→ **EXERCISE AIM**
The entries below contain a line with "The order of" and a line with "the actual data.". Quote exactly those two lines and all lines between them.

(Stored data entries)
= Beginning of Section =
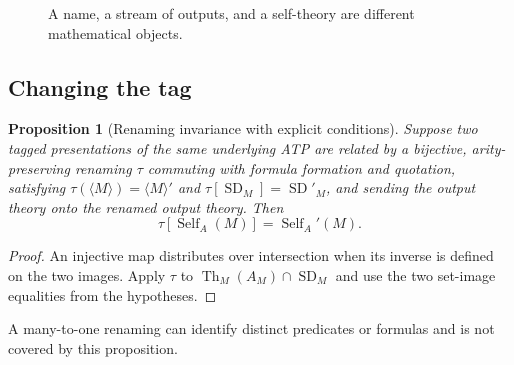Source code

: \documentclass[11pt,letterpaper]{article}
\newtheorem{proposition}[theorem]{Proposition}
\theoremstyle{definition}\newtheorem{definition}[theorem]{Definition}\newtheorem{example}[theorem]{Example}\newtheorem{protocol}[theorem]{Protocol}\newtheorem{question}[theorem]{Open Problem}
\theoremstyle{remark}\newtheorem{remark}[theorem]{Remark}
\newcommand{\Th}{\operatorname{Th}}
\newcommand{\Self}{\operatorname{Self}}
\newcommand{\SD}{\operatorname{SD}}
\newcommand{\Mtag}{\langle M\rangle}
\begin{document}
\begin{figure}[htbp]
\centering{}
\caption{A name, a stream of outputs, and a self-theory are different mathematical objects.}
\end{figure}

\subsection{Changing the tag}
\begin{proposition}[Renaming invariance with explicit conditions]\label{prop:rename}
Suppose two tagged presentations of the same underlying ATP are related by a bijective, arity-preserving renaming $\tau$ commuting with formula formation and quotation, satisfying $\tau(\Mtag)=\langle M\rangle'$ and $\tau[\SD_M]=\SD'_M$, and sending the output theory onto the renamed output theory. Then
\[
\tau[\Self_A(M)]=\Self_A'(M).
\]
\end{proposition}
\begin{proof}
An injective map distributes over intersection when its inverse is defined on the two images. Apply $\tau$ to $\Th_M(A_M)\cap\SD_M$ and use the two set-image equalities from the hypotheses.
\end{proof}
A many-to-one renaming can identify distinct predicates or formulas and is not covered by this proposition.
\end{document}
= End of Section =
= Beginning of Section =
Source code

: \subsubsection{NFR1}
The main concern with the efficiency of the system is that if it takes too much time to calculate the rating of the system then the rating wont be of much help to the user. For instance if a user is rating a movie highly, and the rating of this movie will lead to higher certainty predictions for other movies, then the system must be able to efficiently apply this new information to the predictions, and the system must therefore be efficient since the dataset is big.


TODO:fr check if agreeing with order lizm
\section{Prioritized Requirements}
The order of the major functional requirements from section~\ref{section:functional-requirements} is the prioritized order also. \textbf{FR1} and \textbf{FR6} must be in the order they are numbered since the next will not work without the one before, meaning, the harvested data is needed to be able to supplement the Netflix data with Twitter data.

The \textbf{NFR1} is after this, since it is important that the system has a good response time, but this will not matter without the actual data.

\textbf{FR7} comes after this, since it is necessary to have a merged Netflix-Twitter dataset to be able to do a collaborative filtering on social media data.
= End of Section =
= Beginning of Section =
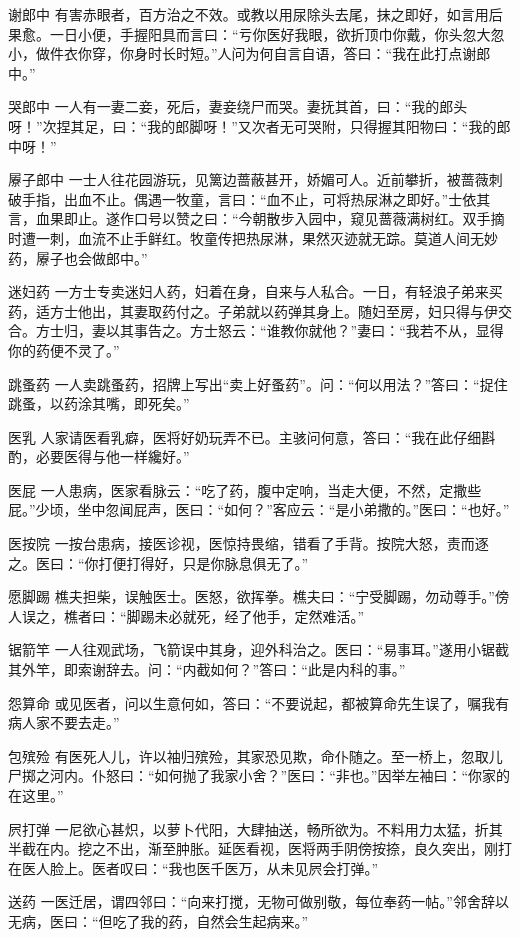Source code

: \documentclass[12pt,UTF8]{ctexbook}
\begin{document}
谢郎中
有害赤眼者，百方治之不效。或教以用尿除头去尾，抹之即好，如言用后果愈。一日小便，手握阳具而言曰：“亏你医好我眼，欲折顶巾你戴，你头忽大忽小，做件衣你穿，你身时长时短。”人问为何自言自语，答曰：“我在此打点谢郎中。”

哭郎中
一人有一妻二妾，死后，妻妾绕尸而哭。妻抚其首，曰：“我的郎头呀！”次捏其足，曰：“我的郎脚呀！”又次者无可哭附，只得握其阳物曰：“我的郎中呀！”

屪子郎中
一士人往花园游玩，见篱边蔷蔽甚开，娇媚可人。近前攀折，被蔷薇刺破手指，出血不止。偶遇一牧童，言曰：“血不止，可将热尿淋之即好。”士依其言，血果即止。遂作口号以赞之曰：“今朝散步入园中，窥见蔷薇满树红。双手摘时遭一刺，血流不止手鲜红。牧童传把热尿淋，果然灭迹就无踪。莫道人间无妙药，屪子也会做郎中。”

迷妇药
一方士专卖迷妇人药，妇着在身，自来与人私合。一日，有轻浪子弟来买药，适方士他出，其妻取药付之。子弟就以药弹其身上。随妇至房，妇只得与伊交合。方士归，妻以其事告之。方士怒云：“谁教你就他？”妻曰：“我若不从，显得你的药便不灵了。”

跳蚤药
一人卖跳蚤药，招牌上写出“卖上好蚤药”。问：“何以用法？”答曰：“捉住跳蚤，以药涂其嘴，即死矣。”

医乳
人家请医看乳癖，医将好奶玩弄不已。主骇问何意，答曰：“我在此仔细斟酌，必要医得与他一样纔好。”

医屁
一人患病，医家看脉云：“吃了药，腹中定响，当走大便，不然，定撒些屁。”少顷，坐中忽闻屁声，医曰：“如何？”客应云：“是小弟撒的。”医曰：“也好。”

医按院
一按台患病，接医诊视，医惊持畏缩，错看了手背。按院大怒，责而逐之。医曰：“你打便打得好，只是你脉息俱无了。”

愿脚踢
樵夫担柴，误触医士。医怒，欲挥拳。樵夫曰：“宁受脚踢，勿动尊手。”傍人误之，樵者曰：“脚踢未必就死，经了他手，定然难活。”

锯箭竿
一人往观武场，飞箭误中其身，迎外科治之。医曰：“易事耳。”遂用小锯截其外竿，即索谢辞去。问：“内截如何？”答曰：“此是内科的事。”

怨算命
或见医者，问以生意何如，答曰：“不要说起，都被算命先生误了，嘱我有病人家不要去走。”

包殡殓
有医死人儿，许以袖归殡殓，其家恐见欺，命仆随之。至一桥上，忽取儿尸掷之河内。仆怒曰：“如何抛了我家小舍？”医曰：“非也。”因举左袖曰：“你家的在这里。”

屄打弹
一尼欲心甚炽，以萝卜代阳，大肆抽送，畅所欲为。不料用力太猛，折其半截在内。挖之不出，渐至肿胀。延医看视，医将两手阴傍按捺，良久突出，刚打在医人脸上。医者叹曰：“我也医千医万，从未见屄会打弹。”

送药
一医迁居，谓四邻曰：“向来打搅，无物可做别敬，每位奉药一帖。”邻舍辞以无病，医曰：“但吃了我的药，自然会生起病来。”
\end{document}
= End of Section =
→ **EXERCISE RESPONSE**
The order of the major functional requirements from section~\ref{section:functional-requirements} is the prioritized order also. \textbf{FR1} and \textbf{FR6} must be in the order they are numbered since the next will not work without the one before, meaning, the harvested data is needed to be able to supplement the Netflix data with Twitter data.

The \textbf{NFR1} is after this, since it is important that the system has a good response time, but this will not matter without the actual data.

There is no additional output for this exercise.